Partner Sue Dowling, head of leading law firm Blandy & Blandy's employment law team, discusses the winding down of the 'Furlough Scheme' and how the firm can help affected employers and employees.
With the arrival of February, we have now entered the final three months of the coronavirus job retention (“furlough”) scheme, which is set to end on April 30, 2021. The scheme had originally been set to end on October 31, 2020, before it was earlier extended until March 31, 2021.
As neither the employer nor the employee needs to have previously utilised the furlough scheme, employees who have not previously been furloughed can be put on furlough for the first time, on a part-time or full-time basis and with their consent, provided that the member of staff was on the employer’s PAYE payroll on October 30, 2020.
Between now and April 30, 2021, employers will also be able to keep employees on furlough (be it full or part-time furlough), and to place staff who have previously been furloughed but since returned to working back on furlough, again on a full or part-time basis. For example, as a result of the national lockdown and tightened restrictions.

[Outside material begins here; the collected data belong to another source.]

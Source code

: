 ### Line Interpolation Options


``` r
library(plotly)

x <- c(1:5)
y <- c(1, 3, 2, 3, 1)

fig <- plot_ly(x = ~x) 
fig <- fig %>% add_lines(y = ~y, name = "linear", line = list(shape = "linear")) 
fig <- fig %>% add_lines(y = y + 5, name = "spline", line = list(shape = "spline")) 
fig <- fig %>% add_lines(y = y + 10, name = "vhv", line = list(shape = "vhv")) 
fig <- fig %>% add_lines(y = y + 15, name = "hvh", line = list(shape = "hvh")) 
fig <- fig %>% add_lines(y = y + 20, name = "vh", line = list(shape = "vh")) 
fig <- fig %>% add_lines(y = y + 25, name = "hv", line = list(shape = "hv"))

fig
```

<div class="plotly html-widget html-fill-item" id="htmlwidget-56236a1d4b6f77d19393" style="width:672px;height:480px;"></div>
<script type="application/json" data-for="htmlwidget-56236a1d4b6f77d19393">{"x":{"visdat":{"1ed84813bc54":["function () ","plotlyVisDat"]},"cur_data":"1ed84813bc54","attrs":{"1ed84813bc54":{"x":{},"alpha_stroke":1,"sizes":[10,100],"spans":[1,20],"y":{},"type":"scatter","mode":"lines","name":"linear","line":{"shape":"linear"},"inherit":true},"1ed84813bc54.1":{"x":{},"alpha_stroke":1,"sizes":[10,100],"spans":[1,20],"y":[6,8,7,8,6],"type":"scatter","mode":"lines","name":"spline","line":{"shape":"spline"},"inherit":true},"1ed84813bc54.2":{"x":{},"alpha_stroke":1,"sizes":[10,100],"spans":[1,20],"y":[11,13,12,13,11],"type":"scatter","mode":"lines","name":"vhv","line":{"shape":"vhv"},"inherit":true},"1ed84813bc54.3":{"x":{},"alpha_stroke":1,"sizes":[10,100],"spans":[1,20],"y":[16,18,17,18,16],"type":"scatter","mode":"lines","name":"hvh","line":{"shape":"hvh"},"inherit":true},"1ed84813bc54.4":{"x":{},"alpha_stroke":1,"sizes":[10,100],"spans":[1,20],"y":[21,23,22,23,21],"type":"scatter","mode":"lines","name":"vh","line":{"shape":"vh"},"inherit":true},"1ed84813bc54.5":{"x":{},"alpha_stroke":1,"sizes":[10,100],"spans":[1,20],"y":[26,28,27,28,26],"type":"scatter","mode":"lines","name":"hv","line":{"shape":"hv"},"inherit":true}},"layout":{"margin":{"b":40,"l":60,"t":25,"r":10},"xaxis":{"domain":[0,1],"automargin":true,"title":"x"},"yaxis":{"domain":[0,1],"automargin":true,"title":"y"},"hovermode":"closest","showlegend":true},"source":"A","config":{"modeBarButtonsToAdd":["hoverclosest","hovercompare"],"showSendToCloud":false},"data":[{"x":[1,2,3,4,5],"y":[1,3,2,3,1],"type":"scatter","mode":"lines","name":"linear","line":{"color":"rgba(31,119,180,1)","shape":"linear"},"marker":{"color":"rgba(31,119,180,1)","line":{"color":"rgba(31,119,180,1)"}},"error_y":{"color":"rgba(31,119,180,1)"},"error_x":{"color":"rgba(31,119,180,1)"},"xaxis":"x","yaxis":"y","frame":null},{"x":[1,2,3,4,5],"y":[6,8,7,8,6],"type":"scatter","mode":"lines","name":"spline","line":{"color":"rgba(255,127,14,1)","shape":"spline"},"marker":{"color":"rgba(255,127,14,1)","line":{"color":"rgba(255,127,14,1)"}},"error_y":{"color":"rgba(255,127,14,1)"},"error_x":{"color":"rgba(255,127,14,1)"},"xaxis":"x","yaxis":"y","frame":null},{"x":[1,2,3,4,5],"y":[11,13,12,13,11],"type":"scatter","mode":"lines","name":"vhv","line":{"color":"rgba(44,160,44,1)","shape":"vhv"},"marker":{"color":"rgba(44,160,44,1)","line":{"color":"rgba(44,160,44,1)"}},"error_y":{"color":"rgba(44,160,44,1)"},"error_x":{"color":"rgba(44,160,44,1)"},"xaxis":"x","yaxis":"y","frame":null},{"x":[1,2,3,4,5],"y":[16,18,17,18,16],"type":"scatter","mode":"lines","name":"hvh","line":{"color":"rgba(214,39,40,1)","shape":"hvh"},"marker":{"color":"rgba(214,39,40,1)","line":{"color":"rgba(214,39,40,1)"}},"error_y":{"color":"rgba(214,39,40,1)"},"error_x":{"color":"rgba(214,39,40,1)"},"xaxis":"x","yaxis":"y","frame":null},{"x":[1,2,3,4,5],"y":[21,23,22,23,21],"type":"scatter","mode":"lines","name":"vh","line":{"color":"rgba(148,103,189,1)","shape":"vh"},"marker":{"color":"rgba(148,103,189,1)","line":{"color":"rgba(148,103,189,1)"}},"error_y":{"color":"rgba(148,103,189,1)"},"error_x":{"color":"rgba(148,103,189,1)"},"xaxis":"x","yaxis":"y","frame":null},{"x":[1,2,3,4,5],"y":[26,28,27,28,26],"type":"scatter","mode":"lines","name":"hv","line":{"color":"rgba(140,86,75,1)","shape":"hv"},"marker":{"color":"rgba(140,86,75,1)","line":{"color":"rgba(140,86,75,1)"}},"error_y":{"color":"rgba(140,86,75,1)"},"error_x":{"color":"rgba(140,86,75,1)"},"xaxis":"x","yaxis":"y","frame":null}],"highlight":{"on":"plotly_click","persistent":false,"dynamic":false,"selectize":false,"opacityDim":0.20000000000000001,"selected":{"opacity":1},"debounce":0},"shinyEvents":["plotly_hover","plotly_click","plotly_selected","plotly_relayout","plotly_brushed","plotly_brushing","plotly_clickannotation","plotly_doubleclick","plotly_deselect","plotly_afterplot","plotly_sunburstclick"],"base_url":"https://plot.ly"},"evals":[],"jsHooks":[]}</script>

Employers will need to report and claim for a minimum period of seven consecutive calendar days. It is crucial to remember that to place an employee on furlough leave, the employer should ensure that it has the employee’s written consent to go on leave and for any salary reduction that will apply as a consequence (i.e. typically only 80% of their normal salary).
Essentially the same arrangements will apply as did in August 2020. For the remainder of the scheme, the Government will continue to pay 80% of a worker's current salary for hours not worked, up to a maximum of £2,500 (gross). Employers will only be required to cover National Insurance (NI) and employer pension contributions. As per the previous furlough scheme, employers can decide to top up an employee’s wages.
Practically speaking, the planned job support scheme, which had originally been due to replace the furlough scheme, has been superseded by the extended furlough scheme.
The job retention bonus, a £1,000 one-off payment to employers who have brought back and retained workers for a minimum period (to be confirmed), may instead be replaced by a new “retention incentive” to be introduced at an “appropriate time”. The Government is yet to provide further details.
The chancellor has confirmed that a budget will take place on March 3, 2021, at which point he will "deliver the next phase of the plan to tackle the virus and protect jobs." No further extension of the existing furlough scheme, or changes to it, are currently planned.